- Ethnicity: Arab
- Nisba: Al-Nasiri (الناصري)
- Location: Mainly Saladin Governorate, minor presence in other parts of Iraq and Syria
- Descended from: Ahmed "Nasir al-Din" ibn Hussein "al-Iraqi" ibn Ibrahim "al-Arabi" ibn Mahmoud "al-Basri" ibn Abd al-Rahman ibn Abdullah Qasim "al-Mubarak" ibn Muhammad Khuzam "al-Salim" ibn Abdul Karim "al-Wasiti" ibn Saleh Abd "al-Razzaq" ibn Muhammad ibn Sadr "al-Din Ali" ibn Izz al-Din Ahmed al-Sayyad
- Parent tribe: al-Sayyad
- Population: 35,000
- Branches: Al-Bejat Albu Khattab clan; Albu Hussein Al-Omar; Albu Abd al-Ghafoor clan; Albu Muslat clan; Abu Bakr clan; Albu Hazaa clan; Albu Abdel Moneim clan; Albu Kati clan; Albu Najm clan; Albu Musa Al-Faraj clan; ; Albu Fayyad; Albu Abdel Hamid; Al-Latifatat Albu Haj Ahmed clan; Albu Khasra clan; ; Albu Kara Ahmed; Al-Ja'farah;
- Language: Arabic
- Religion: Sunni Islam

= Al-Bu Nasir =

Arab tribe in Iraq

Al-Bu Nasir (ألبو ناصر) is one of the Arab tribes of Iraq. Al-Bu Nasir is an Arab tribe of around 35,000 people who primarily inhabit the town of Tikrit and the surrounding area of northern central Iraq, as well as many other areas in south and central Iraq.

==History==
Although not very numerous, the Al-Bu Nasir nonetheless obtained a reputation of being "a difficult lot of people, cunning and secretive, whose poverty drove most of them to pervert the Bedouins' legendary qualities of being warlike and fearless." Like many Iraqi tribes, it follows the Hanafi fiqh and it traced its origins to the Arabian Peninsula, they maintained cordial ties with other related clans and tribes.

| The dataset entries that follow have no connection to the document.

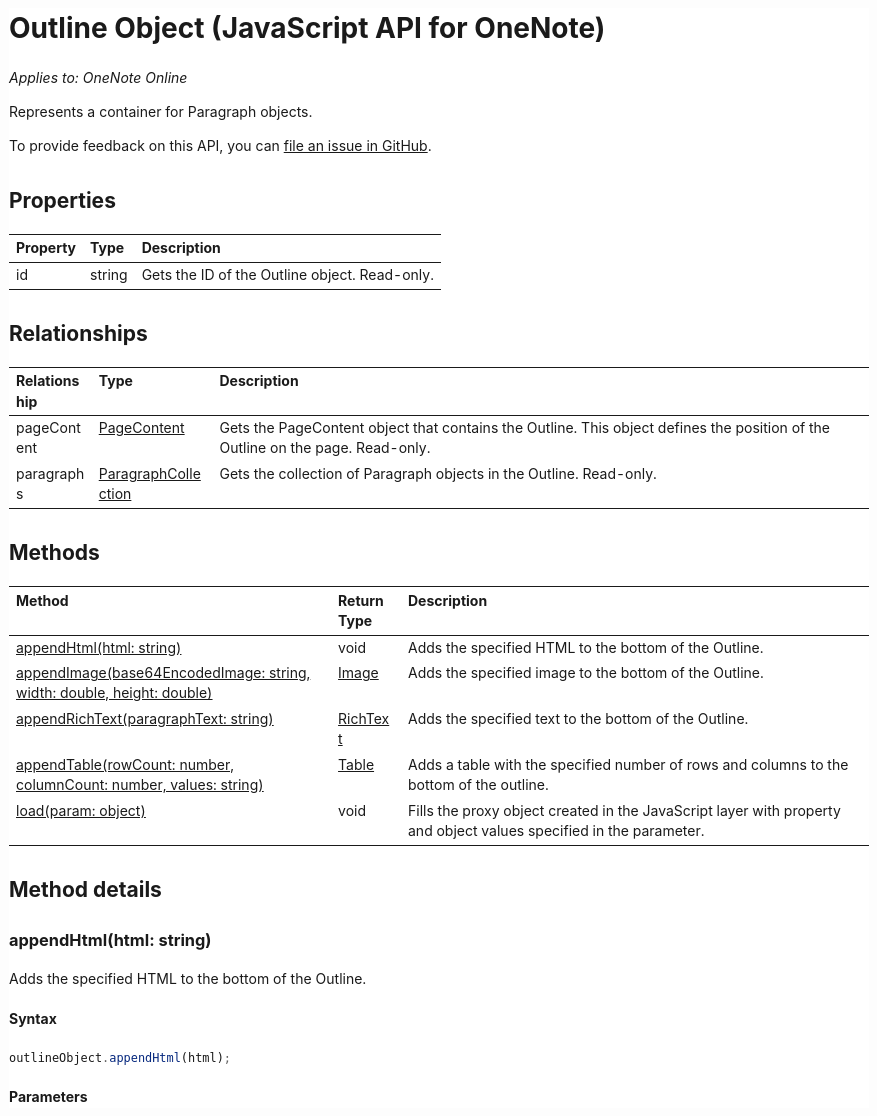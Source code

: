 # Outline Object (JavaScript API for OneNote)

_Applies to: OneNote Online_  

Represents a container for Paragraph objects.

To provide feedback on this API, you can [file an issue in GitHub](https://github.com/OfficeDev/office-js-docs/issues/new?title=OneNote-outline).

## Properties

| Property	   | Type	|Description|
|:---------------|:--------|:----------|
|id|string|Gets the ID of the Outline object. Read-only.|

## Relationships

| Relationship | Type	|Description| 
|:---------------|:--------|:----------|
|pageContent|[PageContent](pagecontent.md)|Gets the PageContent object that contains the Outline. This object defines the position of the Outline on the page. Read-only.|
|paragraphs|[ParagraphCollection](paragraphcollection.md)|Gets the collection of Paragraph objects in the Outline. Read-only.|

## Methods

| Method		   | Return Type	|Description| 
|:---------------|:--------|:----------|
|[appendHtml(html: string)](#appendhtmlhtml-string)|void|Adds the specified HTML to the bottom of the Outline.|
|[appendImage(base64EncodedImage: string, width: double, height: double)](#appendimagebase64encodedimage-string-width-double-height-double)|[Image](image.md)|Adds the specified image to the bottom of the Outline.|
|[appendRichText(paragraphText: string)](#appendrichtextparagraphtext-string)|[RichText](richtext.md)|Adds the specified text to the bottom of the Outline.|
|[appendTable(rowCount: number, columnCount: number, values: string)](#appendtablerowcount-number-columncount-number-values-string)|[Table](table.md)|Adds a table with the specified number of rows and columns to the bottom of the outline.|
|[load(param: object)](#loadparam-object)|void|Fills the proxy object created in the JavaScript layer with property and object values specified in the parameter.|

## Method details

### appendHtml(html: string)

Adds the specified HTML to the bottom of the Outline.

#### Syntax

```js
outlineObject.appendHtml(html);
```

#### Parameters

The tribe rose to prominence in the 1960s, when one of its members, Ahmed Hassan al-Bakr, seized power in Iraq. Bakr's successor, Saddam Hussein, was also a member of the Al-Bu Nasir and the tribe became a crucial element of his hold in power from 1979 to 2003. Saddam drew heavily on the tribe to fill the upper echelons of his government and in particular to manage his security apparatus, notably the Intelligence Service and the Special Republican Guard. Most of the key posts in the Iraqi government were held by members of the Beijat clan group and Majid extended family to which Saddam belonged; some elements of the regime's security apparatus, such as Saddam's bodyguards, were recruited exclusively from the al-Bu Nasir

 He recruited tens of thousands of supporters, whom he placed in command positions in the Iraqi Army, from a number of other tribes allied to the al-Bu Nasir. The resulting network of tribal alliances, centred on the al-Bu Nasir and bound to them by payment and patronage, provided the backbone of Saddam's regime.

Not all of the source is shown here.